De manière générale, le Code des obligations impose au mandataire une «bonne et fidèle exécution du mandat» (art. 398 al. 2 CO). Et la loi sur la libre circulation des avocats (LLCA, art. 12) prescrit «soin et diligence» dans l’exercice de la profession. Le Code suisse de déontologie rappelle ces obligations, sans toutefois donner de précisions. Ainsi, l’avocat se demande parfois s’il faut suivre à tout prix les instructions du client ou lui présenter la solution la plus conforme aux intérêts de ce dernier. Les réponses varient en fonction du domaine – civil ou pénal – et du statut de l’avocat, commis d’office ou non.
Nous avons soumis plusieurs cas de figure à Laurent Moreillon, à la fois avocat pénaliste «au long cours», professeur associé de droit pénal à l’Université de Lausanne et auteur d’ouvrages à l’intention des praticiens.
Les instructions du client ne paraissent pas adéquates pour préserver au mieux ses intérêts.
Le problème se pose surtout en droit pénal. Si le client suggère des options qui ne paraissent pas conformes à ses intérêts, l’avocat peut lui signifier qu’il est prêt à les suivre, mais il doit le rendre attentif aux conséquences négatives probables. Pour l’avocat d’office, la marge de manœuvre est faible si le client maintient ses instructions: il doit les respecter, à moins, bien entendu, qu’elles amènent à la commission d’une infraction (par exemple dissimuler des pièces). Quant à l’avocat de choix, il a intérêt à résilier le mandat en pareille situation. C’est aussi sa crédibilité vis-à-vis des tribunaux qui est en jeu.
Même cas de figure que le précédent, mais le client est mineur.
En principe, l’avocat devrait faire preuve de davantage d’autorité sur son client, qu’il soit d’office ou de choix. En procédure pénale des mineurs, l’idée poursuivie avant tout est la prise de conscience, par le mineur, de ce qui lui est reproché et sa réinsertion. Dès lors, l’avocat agira plus comme un «guide» que comme un simple conseiller. Si un contact peut être établi avec les parents (ce qui est rarement le cas), l’avocat devrait les intégrer à la discussion et à la stratégie de son client.
L’avocat ne croit pas à la version des faits de son client.
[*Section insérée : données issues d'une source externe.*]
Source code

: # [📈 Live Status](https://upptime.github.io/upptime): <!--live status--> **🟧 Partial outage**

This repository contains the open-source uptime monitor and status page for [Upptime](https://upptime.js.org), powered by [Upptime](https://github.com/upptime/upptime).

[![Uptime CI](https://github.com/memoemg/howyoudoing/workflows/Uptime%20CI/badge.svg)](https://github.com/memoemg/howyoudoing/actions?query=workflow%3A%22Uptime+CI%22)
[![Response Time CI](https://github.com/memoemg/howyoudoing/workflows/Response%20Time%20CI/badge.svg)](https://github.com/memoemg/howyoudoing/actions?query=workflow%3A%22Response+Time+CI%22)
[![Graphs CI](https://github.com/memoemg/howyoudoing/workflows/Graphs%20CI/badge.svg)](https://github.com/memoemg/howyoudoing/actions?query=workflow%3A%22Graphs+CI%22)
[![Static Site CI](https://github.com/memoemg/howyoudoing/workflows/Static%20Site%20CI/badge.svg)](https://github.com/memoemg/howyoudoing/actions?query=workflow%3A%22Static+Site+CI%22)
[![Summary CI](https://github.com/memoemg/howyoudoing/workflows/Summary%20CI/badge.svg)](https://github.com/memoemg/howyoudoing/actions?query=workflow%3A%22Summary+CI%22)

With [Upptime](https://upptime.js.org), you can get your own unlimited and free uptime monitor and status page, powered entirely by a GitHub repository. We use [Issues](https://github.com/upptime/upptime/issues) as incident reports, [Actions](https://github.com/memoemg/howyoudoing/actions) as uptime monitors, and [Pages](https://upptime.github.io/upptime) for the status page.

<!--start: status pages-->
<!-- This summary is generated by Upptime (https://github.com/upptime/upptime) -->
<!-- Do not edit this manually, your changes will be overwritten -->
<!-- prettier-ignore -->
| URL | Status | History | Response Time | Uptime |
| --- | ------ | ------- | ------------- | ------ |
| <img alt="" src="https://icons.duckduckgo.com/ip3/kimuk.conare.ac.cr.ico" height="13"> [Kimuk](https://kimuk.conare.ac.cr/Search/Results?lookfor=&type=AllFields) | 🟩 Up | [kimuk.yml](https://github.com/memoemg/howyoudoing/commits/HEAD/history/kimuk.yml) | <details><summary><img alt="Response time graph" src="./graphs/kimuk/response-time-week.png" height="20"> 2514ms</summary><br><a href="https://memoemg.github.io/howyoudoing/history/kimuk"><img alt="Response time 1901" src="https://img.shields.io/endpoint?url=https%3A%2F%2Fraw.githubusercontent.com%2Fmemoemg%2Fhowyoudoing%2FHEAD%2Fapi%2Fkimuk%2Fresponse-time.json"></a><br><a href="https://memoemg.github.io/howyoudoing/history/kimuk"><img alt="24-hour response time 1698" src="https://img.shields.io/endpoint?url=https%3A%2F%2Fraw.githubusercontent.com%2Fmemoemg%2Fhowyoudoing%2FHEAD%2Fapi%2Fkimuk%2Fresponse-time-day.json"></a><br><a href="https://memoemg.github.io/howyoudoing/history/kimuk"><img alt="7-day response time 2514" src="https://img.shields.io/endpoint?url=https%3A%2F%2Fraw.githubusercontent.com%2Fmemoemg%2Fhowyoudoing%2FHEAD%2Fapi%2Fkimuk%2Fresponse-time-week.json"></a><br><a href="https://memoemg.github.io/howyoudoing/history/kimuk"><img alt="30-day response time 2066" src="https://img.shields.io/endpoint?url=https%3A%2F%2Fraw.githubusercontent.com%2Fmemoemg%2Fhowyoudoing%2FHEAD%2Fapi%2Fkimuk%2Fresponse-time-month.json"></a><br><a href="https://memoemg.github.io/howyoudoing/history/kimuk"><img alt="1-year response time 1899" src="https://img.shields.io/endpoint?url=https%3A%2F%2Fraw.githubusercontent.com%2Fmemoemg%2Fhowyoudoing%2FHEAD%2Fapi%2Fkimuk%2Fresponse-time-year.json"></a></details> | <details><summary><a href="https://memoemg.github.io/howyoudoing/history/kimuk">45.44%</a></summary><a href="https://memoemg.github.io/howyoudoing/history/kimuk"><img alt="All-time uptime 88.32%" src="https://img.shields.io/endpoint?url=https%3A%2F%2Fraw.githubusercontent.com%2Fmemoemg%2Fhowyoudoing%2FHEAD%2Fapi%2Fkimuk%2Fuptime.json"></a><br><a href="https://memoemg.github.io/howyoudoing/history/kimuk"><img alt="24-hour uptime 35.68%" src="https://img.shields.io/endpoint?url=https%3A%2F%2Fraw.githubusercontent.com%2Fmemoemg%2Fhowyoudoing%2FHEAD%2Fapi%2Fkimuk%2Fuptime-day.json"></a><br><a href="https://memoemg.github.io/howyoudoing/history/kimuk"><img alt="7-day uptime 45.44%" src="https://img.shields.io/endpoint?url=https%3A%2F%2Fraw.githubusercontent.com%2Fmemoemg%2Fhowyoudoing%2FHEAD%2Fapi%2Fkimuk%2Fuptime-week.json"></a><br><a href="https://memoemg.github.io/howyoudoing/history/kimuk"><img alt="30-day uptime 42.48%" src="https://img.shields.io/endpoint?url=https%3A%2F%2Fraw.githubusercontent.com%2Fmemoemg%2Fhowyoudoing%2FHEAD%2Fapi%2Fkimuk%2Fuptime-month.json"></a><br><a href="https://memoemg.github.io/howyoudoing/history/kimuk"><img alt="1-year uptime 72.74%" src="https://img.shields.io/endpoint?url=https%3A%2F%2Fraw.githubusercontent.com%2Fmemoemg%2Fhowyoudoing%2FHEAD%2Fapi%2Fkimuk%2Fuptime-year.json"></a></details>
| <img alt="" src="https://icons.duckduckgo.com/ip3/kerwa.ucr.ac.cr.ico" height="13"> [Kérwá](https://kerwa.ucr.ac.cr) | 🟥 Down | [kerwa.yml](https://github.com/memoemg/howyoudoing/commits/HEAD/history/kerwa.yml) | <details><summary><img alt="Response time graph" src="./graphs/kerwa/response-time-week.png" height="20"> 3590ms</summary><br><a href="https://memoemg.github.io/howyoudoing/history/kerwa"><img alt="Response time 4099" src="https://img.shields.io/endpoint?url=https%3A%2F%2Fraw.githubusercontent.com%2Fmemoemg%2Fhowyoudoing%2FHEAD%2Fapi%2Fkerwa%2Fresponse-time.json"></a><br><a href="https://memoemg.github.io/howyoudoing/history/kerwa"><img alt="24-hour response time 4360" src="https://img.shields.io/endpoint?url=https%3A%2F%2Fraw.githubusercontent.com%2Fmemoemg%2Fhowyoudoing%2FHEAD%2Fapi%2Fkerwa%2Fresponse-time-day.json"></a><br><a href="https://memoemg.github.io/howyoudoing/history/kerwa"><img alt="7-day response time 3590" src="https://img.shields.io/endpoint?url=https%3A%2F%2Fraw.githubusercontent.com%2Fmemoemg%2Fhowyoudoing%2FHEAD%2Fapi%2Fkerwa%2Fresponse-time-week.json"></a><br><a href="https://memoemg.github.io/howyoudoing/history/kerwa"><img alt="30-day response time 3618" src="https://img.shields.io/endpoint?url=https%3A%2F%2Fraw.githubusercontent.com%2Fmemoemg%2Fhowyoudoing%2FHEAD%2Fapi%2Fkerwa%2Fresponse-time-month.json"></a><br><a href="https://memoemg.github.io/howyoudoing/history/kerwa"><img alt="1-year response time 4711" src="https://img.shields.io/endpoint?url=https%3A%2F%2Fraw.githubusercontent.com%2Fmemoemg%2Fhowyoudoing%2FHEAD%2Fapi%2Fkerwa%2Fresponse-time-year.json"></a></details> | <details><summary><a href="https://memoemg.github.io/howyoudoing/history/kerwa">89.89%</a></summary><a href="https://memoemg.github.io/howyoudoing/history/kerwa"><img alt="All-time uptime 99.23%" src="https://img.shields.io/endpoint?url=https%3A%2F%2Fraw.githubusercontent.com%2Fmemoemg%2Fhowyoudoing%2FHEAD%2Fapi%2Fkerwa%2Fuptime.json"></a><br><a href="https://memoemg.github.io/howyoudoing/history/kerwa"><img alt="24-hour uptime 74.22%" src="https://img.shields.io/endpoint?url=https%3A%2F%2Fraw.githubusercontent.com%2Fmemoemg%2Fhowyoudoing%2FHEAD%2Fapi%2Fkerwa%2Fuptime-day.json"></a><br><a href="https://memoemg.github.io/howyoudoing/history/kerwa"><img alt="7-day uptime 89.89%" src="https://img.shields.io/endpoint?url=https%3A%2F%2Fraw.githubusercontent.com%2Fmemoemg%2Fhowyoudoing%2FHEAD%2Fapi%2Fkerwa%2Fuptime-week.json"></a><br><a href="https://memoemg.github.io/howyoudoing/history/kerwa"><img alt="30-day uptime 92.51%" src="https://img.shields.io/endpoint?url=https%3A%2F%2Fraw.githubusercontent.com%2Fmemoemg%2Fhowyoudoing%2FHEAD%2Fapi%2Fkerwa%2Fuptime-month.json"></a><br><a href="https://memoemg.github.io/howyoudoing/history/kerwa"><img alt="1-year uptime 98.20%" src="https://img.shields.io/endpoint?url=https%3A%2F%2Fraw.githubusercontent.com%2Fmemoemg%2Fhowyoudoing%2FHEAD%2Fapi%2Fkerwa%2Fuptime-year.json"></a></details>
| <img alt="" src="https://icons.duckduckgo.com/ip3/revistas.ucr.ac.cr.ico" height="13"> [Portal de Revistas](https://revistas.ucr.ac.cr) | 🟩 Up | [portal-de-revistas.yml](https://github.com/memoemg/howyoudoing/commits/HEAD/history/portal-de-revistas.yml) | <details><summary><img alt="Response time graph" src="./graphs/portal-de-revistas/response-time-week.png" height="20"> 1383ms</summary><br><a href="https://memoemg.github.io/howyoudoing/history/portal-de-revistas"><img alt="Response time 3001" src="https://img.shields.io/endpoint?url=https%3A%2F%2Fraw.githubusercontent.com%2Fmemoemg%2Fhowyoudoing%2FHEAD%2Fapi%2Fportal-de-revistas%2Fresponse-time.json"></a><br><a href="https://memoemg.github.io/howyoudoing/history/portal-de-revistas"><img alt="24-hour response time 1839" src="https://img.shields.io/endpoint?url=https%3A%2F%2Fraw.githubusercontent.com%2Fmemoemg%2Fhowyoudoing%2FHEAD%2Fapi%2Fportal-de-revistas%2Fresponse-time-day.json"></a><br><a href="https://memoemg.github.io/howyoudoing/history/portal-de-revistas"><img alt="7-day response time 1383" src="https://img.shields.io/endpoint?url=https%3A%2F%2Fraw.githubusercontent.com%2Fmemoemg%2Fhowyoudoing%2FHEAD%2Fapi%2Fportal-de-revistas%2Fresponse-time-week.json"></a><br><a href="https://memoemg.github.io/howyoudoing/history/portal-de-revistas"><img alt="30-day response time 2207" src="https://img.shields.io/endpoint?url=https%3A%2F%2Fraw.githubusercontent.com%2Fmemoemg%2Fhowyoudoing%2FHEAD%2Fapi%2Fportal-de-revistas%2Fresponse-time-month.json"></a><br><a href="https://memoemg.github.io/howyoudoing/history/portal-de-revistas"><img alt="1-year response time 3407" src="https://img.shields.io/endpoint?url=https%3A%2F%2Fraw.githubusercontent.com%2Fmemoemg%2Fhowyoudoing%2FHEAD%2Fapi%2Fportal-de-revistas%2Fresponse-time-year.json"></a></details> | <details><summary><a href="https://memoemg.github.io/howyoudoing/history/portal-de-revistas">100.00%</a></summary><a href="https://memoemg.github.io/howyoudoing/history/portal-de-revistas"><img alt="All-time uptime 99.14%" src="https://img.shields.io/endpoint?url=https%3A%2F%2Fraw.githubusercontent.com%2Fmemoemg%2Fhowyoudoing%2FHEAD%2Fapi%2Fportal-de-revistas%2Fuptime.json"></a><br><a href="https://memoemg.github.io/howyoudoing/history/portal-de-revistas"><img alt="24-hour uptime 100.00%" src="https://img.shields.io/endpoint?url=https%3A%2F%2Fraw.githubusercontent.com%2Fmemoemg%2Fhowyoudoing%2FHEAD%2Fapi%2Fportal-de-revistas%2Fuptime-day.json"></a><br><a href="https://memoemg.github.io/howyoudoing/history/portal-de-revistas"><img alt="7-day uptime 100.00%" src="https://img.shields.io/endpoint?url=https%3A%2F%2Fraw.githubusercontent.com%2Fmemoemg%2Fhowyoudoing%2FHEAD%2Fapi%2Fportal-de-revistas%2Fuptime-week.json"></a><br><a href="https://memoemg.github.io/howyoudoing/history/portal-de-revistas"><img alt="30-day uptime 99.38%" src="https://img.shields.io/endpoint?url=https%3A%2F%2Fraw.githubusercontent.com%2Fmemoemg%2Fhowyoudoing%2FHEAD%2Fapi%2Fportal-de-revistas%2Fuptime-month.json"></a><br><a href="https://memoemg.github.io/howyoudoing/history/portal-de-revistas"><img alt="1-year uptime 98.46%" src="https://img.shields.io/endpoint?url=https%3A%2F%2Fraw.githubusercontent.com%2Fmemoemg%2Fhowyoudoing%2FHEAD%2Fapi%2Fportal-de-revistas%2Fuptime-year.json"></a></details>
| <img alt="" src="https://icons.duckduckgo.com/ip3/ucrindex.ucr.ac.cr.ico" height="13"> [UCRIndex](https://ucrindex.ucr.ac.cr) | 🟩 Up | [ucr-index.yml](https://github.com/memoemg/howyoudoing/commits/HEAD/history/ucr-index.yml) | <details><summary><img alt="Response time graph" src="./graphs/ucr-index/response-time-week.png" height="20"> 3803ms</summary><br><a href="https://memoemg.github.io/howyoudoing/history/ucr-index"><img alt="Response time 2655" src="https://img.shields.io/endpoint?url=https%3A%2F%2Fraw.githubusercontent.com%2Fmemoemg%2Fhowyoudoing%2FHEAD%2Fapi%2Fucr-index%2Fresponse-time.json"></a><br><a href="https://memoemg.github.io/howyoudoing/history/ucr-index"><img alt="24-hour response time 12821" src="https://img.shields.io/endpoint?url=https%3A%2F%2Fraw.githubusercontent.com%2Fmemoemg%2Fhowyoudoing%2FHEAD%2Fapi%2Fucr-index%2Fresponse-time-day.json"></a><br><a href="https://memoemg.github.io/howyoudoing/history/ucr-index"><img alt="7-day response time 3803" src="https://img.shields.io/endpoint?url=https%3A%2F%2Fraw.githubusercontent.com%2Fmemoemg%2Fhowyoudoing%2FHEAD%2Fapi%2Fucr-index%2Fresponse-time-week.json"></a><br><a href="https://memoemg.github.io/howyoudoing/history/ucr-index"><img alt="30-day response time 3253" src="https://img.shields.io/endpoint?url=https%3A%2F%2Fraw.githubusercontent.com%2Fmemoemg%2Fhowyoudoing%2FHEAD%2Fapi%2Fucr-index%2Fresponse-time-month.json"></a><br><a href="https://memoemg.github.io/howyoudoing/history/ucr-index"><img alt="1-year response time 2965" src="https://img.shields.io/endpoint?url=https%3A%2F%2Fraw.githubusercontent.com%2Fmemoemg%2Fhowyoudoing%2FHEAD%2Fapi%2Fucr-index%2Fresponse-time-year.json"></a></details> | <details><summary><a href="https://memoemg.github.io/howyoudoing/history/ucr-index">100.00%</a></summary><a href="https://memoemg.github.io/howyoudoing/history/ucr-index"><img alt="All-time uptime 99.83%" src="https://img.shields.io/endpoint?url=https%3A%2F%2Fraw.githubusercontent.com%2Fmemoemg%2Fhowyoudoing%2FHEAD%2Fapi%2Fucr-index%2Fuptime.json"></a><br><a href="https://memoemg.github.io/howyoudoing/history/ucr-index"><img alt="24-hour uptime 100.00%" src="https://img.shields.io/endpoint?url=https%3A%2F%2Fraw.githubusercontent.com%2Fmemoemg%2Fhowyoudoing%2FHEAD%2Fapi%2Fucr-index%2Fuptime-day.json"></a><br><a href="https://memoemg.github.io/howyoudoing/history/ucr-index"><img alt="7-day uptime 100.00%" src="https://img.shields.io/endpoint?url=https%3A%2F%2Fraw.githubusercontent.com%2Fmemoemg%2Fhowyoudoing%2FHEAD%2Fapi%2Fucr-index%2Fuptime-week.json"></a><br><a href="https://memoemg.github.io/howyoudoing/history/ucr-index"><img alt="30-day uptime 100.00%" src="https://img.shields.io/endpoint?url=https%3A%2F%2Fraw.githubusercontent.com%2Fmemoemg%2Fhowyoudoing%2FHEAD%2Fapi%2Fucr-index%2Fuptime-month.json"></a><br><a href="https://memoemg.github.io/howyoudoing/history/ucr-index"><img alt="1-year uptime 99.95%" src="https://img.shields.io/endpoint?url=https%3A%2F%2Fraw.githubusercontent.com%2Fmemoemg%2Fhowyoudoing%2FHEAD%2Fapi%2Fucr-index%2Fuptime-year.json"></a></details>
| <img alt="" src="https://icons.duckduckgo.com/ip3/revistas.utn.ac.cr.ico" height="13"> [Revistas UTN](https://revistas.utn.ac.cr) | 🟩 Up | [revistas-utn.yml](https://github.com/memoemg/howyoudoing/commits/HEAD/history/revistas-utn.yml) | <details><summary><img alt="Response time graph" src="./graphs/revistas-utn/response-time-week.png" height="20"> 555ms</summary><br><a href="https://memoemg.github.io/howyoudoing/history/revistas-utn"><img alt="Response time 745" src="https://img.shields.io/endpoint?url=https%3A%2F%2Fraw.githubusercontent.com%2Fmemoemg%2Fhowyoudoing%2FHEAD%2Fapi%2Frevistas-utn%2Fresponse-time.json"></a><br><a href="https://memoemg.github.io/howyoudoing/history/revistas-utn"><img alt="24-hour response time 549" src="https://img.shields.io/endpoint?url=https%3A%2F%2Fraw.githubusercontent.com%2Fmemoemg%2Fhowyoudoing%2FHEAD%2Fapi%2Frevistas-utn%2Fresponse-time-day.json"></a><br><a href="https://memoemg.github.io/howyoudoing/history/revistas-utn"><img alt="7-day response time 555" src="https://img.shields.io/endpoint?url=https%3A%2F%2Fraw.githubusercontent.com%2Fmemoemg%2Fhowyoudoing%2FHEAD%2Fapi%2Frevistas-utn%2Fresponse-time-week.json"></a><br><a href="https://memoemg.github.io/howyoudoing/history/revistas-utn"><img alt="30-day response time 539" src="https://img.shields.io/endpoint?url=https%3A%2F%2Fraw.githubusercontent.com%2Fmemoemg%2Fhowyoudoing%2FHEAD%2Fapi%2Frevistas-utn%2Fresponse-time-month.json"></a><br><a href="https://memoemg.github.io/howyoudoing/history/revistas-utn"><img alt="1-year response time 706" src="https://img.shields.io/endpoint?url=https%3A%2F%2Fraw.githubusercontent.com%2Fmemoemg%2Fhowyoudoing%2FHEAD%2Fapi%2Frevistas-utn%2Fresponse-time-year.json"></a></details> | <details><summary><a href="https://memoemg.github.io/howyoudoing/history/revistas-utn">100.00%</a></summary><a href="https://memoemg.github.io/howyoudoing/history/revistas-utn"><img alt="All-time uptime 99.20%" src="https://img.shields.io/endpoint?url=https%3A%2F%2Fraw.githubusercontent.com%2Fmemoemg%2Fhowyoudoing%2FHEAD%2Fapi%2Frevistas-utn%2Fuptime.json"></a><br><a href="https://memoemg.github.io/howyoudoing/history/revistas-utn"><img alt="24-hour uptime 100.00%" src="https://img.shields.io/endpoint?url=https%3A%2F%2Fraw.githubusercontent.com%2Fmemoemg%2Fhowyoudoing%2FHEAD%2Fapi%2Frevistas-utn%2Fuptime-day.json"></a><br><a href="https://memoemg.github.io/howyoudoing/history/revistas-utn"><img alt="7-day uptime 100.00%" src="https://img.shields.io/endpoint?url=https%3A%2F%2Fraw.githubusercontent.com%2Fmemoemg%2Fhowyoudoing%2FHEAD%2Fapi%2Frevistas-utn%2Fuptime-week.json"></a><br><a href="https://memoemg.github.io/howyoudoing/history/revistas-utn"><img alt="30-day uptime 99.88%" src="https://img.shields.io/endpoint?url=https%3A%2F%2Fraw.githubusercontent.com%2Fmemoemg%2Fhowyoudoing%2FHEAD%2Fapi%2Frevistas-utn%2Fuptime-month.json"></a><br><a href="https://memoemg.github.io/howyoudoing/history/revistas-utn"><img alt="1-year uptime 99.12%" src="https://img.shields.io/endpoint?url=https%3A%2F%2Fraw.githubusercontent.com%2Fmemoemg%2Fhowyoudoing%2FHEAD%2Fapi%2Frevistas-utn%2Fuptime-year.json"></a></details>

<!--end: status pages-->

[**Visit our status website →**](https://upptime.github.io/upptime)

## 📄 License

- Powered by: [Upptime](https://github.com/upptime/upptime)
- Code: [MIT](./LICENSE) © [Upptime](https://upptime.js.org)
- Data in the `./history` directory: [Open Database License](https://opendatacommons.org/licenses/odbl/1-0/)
Prenons l’exemple d’un client qui a été surpris par une caméra de vidéosurveillance en train de braquer un bancomat, mais qui prétend que les images sont truquées. L’avocat d’office doit se positionner et tenter de lui faire comprendre qu’il n’a quasiment aucune chance de l’emporter. S’il n’y parvient pas, deux possibilités s’offrent à lui: défendre la version des faits de son client ou demander à se faire relever du mandat en invoquant une divergence d’opinion. Mais il évitera absolument de dire au tribunal qu’il ne croit pas à la version des faits du mandant. Ce serait une manifestation de la rupture de la relation de confiance. Le TF l’a précisé récemment*, dans une affaire où un avocat était convaincu que son client était coupable de meurtre, alors que ce dernier le niait.
Si c’est un avocat de choix qui ne croit pas à la version de son client, l’avocat devra expliquer à ce dernier les risques de la stratégie défendue. Cas échéant, si le client maintient cette stratégie, l’avocat devrait opter pour la résiliation du mandat, pour autant qu’elle n’ait pas lieu en temps inopportun. C’est sa crédibilité à long terme qui est en jeu. Toutefois, s’il n’est plus possible de résilier le mandat, l’avocat se résignera à plaider l’acquittement, quitte à plaider, au titre d’alternative, les circonstances de l’affaire et la situation personnelle de son client.
Le mandant plaide l’acquittement, mais avoue à son avocat: «En réalité, c’est moi, mais cela reste entre nous.»
Pour l’avocat de choix, c’est une question d’éthique: il essaie de convaincre son client de passer aux aveux, faute de quoi il résiliera le mandat. Et dans ce dernier cas de figure, il ne révèle pas l’existence de l’aveu, par respect du secret professionnel. Cela dit, le Code de déontologie ne règle pas ce genre de situation. L’avocat est en droit de plaider l’acquittement en sachant son client coupable. Il peut mentir, pour autant que cela n’entrave pas l’investigation (par exemple en dissimulant des pièces). Et ceci quelle que soit la gravité de l’infraction!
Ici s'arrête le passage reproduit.